As someone who is in charge of Accor’s distribution operations, customer care, and contact centres globally, Markus Keller, Chief Sales and Distribution Officer, believes that understanding local specificities, while keeping a global consistent feel, is key for the successful operations of a hospitality company like Accor
“Welcoming thousands of guests everyday around the world means adapting to expectations in terms of reservation preferences, payment methods, communication methods, and regulation,” Keller explains. “Embracing differentiation is particularly important in certain parts of the world like the Middle East, South America, or China, and our role is to fulfil the expectations of our worldwide clientele. We also have to tailor our service proposition to luxury and lifestyle brands to accompany the evolution of the Group. The challenge is making systems flexible enough to cope with regional requirements without multiplying complexity, and future-proofing through technology within what remains essentially a people business.
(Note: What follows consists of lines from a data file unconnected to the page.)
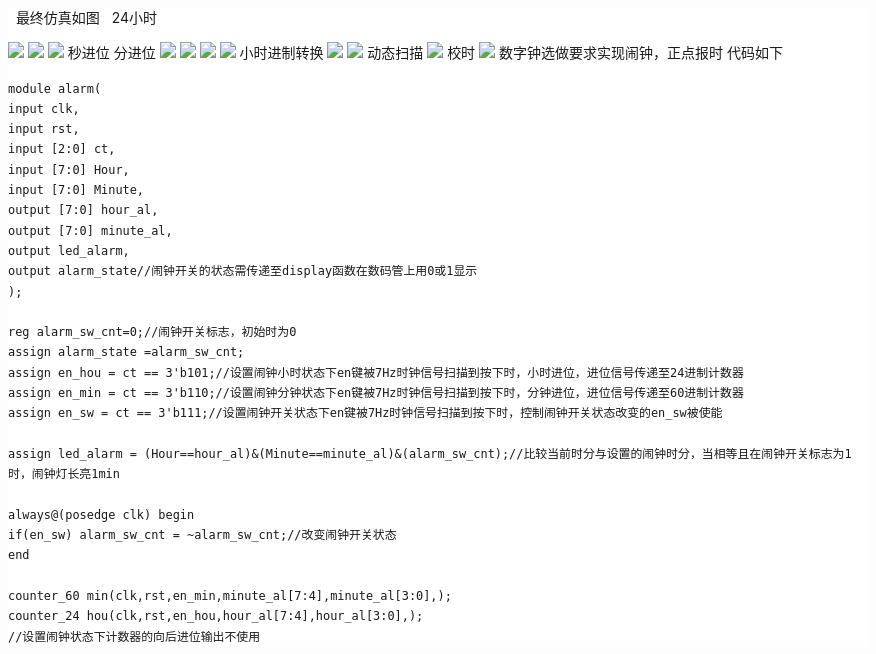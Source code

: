   最终仿真如图 
  24小时

![](http://file.mgek.cc/images/blog/dg-clock-1.webp)
![](http://file.mgek.cc/images/blog/dg-clock-2.webp)
![](http://file.mgek.cc/images/blog/dg-clock-3.webp)
秒进位 分进位
![](http://file.mgek.cc/images/blog/dg-clock-4.webp)
![](http://file.mgek.cc/images/blog/dg-clock-5.webp)
![](http://file.mgek.cc/images/blog/dg-clock-6.webp)
![](http://file.mgek.cc/images/blog/dg-clock-7.webp)
小时进制转换
![](http://file.mgek.cc/images/blog/dg-clock-8.webp)
![](http://file.mgek.cc/images/blog/dg-clock-9.webp)
动态扫描
![](http://file.mgek.cc/images/blog/dg-clock-10.webp)
校时
![](http://file.mgek.cc/images/blog/dg-clock-11.webp) 
数字钟选做要求实现闹钟，正点报时 代码如下


    module alarm(
    input clk,
    input rst,
    input [2:0] ct,
    input [7:0] Hour,
    input [7:0] Minute,
    output [7:0] hour_al,
    output [7:0] minute_al,
    output led_alarm,
    output alarm_state//闹钟开关的状态需传递至display函数在数码管上用0或1显示
    );
    
    reg alarm_sw_cnt=0;//闹钟开关标志，初始时为0
    assign alarm_state =alarm_sw_cnt;
    assign en_hou = ct == 3'b101;//设置闹钟小时状态下en键被7Hz时钟信号扫描到按下时，小时进位，进位信号传递至24进制计数器
    assign en_min = ct == 3'b110;//设置闹钟分钟状态下en键被7Hz时钟信号扫描到按下时，分钟进位，进位信号传递至60进制计数器
    assign en_sw = ct == 3'b111;//设置闹钟开关状态下en键被7Hz时钟信号扫描到按下时，控制闹钟开关状态改变的en_sw被使能
    
    assign led_alarm = (Hour==hour_al)&(Minute==minute_al)&(alarm_sw_cnt);//比较当前时分与设置的闹钟时分，当相等且在闹钟开关标志为1时，闹钟灯长亮1min
    
    always@(posedge clk) begin
    if(en_sw) alarm_sw_cnt = ~alarm_sw_cnt;//改变闹钟开关状态
    end
    
    counter_60 min(clk,rst,en_min,minute_al[7:4],minute_al[3:0],);
    counter_24 hou(clk,rst,en_hou,hour_al[7:4],hour_al[3:0],);
    //设置闹钟状态下计数器的向后进位输出不使用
Close communication and coordinated implementation are key.” Keller also points out here that Accor has always prepared itself to rebound from any crisis that may hit it, and this is thanks to its teams around the world who have embraced flexibility and creativity to capture business opportunities and meet client expectations. “We adapt, adjust, test, and learn, and use this as an opportunity to transform our organisation and technology to be more agile,” he explains. “We reinforce the collaboration and coordination between the headquarters and regions, but also among the regions and provide more leeway to react to local markets. Delivering those requires the input of varied experts, the courage to change your own mind, and ultimately the conviction to lead.” In conclusion, Keller shares a message for anyone wishing to make a successful career in hospitality. “Leaders lead, so believe in yourself, and don’t be afraid,” Keller concludes. “Embrace opportunities to move to a new country, discover new parts of the business, to learn a new language. These are great ways to keep learning, and whatever your industry, it is crucial that you contribute to its sustainable future.”